In February 2010 they started their project by planting seeds in compost-filled loo-roll-cardboard plant pots. The seedlings began life in the supermarket car park, protected from urban foxes by makeshift pallet fences, oblivious of the frantic background work needed for them to be lifted to their aerial home. Finally, on the 31st of May 2010, a crane lifted ten tons of free council compost onto the roof. The council also ‘retired’ 250 green recycling boxes to the project. These made ideal food-growing planters as they had holes in the bottom, allowing drainage. Wormeries and compost tumblers were also installed. The volunteers quickly planted up an orchard, vegetables, fruits, edible flowers and mushrooms. All of the food is grown to organic standards, following biodynamic rhythms.
“At first the roof was a dead, cemented, lifeless place,” explains Azul, “and then within weeks it was alive and literally buzzing.” The first visitors were red-tailed bumblebees, followed quickly by honeybees, solitary bees, butterflies and a mass of ladybirds: volunteers counted 30 different insect species. Thanks to these important pollinators, within five weeks there was produce to sell in the supermarket below. The roof has a particular ecosystem – it is hotter than on the ground, but it is also windier and more exposed. Tomatoes did particularly well, and didn’t suffer from the blight that ‘ground’ gardeners complained of. Also on sale from the roof garden were mixed salad leaves, pak choi, carrots, beans, peas, spinach, radishes and courgettes.
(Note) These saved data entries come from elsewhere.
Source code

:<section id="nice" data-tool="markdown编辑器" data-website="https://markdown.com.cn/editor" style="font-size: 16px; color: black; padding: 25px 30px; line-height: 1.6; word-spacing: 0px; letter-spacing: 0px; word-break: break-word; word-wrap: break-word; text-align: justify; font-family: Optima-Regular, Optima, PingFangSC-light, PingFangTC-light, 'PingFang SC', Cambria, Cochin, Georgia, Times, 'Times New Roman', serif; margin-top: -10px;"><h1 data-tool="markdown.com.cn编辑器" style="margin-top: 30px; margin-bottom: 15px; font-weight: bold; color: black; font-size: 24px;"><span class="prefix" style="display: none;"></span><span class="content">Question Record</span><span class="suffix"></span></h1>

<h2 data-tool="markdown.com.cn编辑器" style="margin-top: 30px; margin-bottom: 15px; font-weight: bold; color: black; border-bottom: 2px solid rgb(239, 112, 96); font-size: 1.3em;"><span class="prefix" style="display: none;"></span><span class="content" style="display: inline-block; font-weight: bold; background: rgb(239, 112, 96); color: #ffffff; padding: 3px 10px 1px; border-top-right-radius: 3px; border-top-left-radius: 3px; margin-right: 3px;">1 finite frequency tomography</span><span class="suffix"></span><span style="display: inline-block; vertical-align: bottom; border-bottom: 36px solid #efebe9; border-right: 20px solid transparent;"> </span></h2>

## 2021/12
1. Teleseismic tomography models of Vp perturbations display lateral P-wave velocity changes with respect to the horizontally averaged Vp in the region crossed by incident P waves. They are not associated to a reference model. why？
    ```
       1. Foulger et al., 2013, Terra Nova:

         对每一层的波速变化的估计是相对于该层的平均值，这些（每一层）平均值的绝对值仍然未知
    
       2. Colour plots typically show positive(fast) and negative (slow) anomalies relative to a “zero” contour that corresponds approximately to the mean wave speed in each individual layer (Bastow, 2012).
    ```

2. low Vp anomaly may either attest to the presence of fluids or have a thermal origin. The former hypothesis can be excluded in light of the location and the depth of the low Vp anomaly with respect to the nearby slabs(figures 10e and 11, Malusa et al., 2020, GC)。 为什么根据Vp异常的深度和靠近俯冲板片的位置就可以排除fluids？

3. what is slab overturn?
To begin with, the only access to the rooftop garden was through the supermarket and up a wobbly ladder. Later, after a ‘fundraising feast’, enough money was raised to provide a public-access scaffolding tower on the outside of the building. Now schoolchildren and other community groups are able to visit the project and join in with regular workshops. Representatives from Marks & Spencer, The London School of Economics and Southbank Centre are among the curious who’ve come to see this marvellous, productive ecosystem in the sky.
It’s estimated that there are 3 million square metres of flat-roof space suitable for green roofs in London – just think of the possibilities.